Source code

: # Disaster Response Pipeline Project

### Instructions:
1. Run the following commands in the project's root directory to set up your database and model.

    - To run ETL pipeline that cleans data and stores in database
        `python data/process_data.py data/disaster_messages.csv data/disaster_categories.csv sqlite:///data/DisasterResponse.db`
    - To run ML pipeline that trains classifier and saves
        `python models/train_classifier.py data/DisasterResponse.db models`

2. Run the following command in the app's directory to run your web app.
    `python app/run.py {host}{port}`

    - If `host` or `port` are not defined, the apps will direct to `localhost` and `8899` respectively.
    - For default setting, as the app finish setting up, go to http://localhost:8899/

━━━━

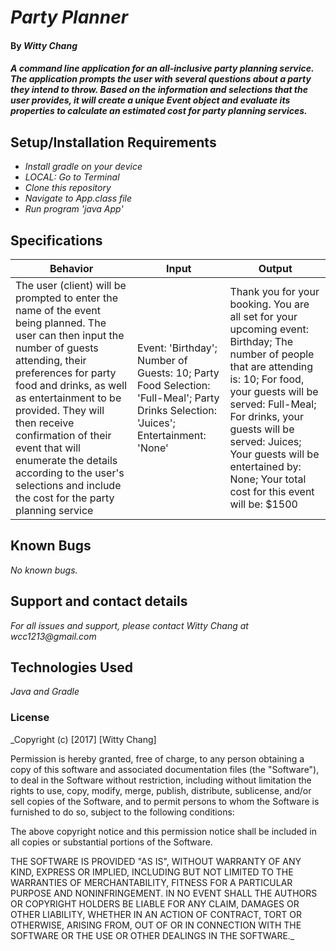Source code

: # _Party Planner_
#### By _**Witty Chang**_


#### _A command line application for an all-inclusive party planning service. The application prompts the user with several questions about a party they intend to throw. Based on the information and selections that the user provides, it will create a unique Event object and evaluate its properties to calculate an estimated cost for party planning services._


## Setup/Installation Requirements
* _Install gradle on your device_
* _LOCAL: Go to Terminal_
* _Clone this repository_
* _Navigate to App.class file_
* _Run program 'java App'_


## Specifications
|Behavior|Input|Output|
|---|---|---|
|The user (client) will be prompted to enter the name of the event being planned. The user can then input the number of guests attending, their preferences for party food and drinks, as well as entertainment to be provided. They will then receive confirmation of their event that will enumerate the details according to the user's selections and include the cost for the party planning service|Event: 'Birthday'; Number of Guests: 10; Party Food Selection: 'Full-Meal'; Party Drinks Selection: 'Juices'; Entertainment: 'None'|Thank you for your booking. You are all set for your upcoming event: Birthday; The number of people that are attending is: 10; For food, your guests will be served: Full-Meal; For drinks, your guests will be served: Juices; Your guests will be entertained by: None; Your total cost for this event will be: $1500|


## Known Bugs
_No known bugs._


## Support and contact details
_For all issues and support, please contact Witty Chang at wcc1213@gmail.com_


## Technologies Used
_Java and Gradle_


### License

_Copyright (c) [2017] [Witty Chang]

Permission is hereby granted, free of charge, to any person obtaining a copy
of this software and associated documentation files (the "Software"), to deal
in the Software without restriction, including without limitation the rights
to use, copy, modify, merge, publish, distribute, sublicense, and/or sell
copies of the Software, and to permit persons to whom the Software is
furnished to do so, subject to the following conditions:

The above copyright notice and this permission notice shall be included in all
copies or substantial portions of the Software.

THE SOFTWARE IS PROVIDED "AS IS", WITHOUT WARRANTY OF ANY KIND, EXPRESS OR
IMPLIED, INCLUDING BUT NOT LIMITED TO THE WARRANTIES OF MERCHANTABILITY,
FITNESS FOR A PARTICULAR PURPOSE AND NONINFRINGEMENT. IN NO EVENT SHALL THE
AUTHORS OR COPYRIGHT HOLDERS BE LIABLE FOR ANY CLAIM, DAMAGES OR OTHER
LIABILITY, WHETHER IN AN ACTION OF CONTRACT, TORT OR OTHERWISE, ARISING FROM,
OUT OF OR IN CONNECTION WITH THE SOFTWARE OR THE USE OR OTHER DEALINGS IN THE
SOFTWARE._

━━━━

**Activity**. Each line of the records with the word "contact" in it is to be copied.

**Your response**.
## Support and contact details
_For all issues and support, please contact Witty Chang at wcc1213@gmail.com_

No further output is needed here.